The word "information" may appear in the records below. Report how many lines contain it, and write nothing besides the number.

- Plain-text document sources
####################

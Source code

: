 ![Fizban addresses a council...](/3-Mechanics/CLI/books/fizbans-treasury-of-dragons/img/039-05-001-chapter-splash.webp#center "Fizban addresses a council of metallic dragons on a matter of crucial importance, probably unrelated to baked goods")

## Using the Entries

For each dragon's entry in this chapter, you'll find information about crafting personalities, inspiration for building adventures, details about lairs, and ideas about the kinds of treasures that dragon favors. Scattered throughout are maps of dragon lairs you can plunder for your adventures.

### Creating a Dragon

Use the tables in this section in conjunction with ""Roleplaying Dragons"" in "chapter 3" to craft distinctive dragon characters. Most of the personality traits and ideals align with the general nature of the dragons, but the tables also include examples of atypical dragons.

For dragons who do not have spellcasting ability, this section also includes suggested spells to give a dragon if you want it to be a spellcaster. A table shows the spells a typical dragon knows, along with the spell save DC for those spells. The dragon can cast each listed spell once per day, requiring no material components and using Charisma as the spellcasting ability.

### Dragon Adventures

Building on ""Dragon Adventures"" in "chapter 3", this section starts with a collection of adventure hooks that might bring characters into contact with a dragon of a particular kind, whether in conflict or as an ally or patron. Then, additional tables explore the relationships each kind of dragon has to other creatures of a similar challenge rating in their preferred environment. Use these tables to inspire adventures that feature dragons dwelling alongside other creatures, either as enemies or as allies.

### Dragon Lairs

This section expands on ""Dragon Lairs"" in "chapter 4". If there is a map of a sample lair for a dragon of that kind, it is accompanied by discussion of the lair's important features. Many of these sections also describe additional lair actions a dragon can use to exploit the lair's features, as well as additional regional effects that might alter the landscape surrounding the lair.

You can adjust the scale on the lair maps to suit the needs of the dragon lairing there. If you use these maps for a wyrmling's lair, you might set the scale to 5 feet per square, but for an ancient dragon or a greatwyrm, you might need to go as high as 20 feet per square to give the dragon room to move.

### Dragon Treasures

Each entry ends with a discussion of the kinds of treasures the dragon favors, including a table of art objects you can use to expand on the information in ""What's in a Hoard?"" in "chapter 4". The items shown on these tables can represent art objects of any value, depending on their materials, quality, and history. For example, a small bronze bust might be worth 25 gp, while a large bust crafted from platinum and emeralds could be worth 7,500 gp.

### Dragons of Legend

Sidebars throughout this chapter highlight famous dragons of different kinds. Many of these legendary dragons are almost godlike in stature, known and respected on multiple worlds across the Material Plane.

####################

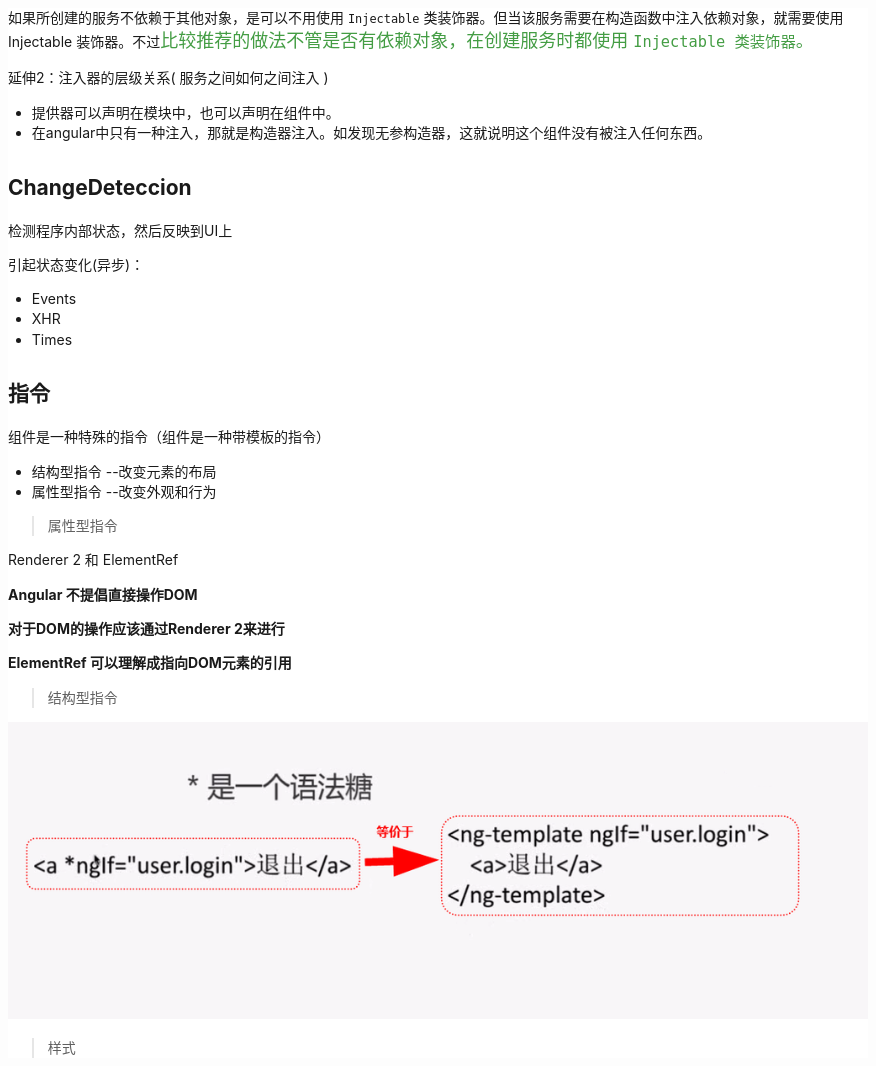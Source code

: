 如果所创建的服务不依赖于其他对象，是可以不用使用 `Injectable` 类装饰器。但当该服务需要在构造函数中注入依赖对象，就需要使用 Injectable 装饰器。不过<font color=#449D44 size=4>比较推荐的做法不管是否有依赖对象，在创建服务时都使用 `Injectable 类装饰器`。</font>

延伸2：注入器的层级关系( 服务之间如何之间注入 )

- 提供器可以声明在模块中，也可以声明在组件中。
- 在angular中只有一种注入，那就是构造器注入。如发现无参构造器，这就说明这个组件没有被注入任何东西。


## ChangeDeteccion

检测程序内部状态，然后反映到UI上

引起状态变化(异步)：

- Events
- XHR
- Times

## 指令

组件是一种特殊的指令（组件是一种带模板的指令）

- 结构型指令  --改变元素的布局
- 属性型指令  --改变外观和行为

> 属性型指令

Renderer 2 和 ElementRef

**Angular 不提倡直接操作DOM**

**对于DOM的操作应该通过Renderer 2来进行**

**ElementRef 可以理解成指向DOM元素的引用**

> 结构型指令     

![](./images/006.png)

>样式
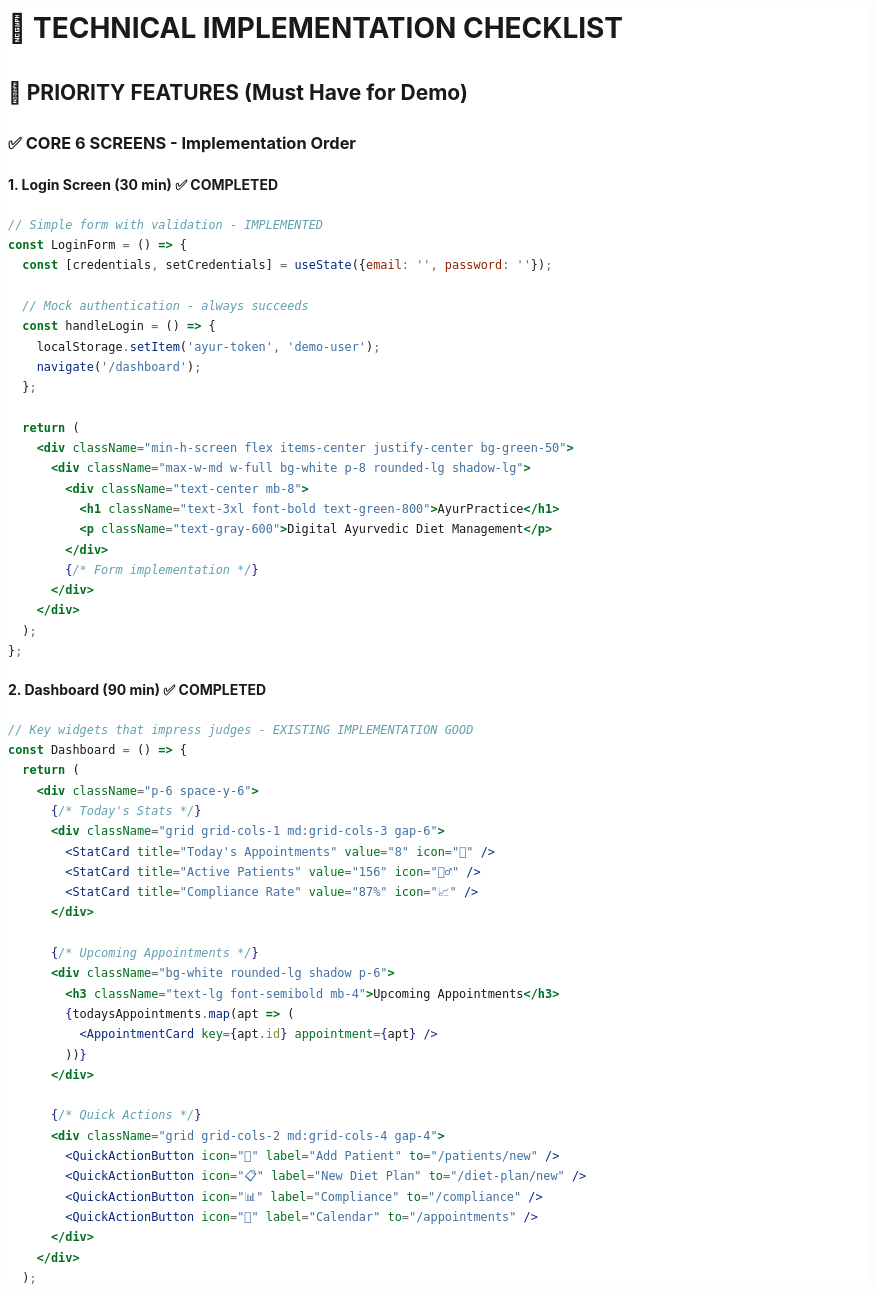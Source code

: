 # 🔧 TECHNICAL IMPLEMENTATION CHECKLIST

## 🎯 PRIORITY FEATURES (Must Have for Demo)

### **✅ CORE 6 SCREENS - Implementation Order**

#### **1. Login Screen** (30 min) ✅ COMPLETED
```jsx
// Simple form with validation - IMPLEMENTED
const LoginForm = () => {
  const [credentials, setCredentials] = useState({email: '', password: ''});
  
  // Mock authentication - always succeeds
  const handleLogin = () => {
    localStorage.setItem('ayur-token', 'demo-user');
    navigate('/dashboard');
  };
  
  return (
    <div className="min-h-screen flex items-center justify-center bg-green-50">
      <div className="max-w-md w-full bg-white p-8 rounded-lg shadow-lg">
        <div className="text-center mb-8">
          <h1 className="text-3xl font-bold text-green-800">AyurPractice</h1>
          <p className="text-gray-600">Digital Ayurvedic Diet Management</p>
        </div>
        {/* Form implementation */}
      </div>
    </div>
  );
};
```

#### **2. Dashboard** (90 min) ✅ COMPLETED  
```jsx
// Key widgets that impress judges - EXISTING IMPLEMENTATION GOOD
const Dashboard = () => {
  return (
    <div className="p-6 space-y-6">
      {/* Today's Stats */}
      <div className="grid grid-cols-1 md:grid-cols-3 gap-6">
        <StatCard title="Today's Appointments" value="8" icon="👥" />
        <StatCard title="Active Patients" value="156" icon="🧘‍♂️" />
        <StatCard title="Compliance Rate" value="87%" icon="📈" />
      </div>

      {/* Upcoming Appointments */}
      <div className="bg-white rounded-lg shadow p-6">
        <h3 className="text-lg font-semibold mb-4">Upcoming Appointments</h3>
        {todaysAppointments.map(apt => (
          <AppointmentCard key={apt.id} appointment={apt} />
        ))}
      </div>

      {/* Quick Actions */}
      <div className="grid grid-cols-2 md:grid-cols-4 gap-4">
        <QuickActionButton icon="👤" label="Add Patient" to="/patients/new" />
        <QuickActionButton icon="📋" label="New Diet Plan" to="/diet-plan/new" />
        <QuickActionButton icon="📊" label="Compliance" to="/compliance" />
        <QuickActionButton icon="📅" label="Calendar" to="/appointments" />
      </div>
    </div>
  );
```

####################

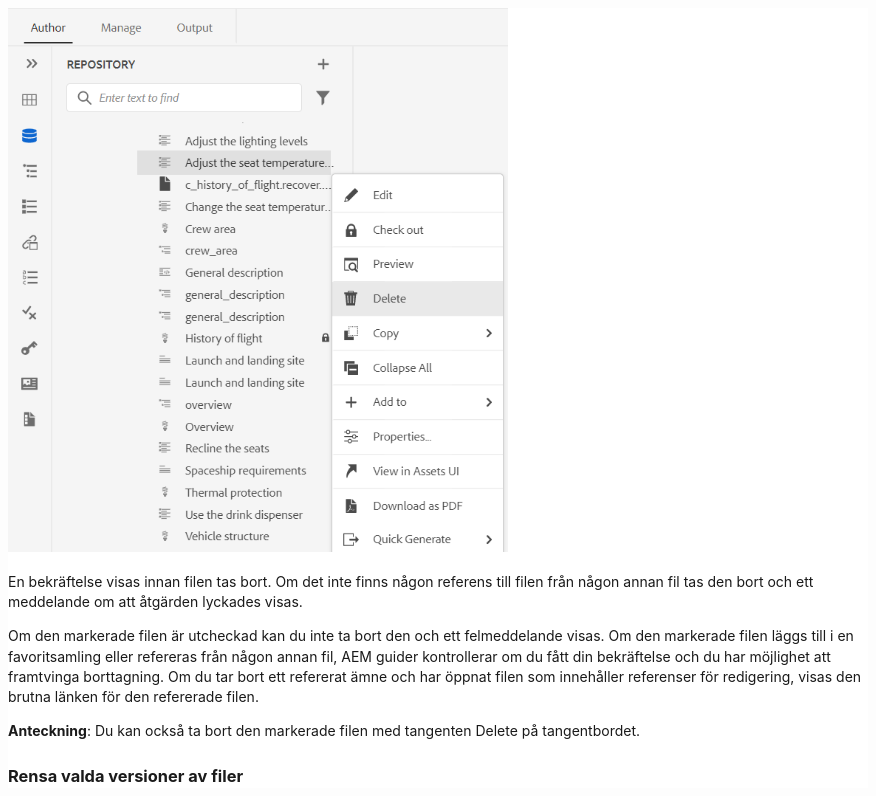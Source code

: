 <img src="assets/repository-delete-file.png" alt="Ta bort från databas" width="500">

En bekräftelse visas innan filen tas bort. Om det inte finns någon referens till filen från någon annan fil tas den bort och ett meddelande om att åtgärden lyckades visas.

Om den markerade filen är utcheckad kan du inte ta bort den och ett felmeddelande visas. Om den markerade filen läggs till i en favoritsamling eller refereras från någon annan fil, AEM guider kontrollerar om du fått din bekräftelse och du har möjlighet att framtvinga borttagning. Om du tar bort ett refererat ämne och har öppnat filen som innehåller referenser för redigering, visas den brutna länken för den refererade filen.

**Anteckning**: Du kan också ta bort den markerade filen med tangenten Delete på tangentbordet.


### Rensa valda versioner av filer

####################

- Output of the exercise
2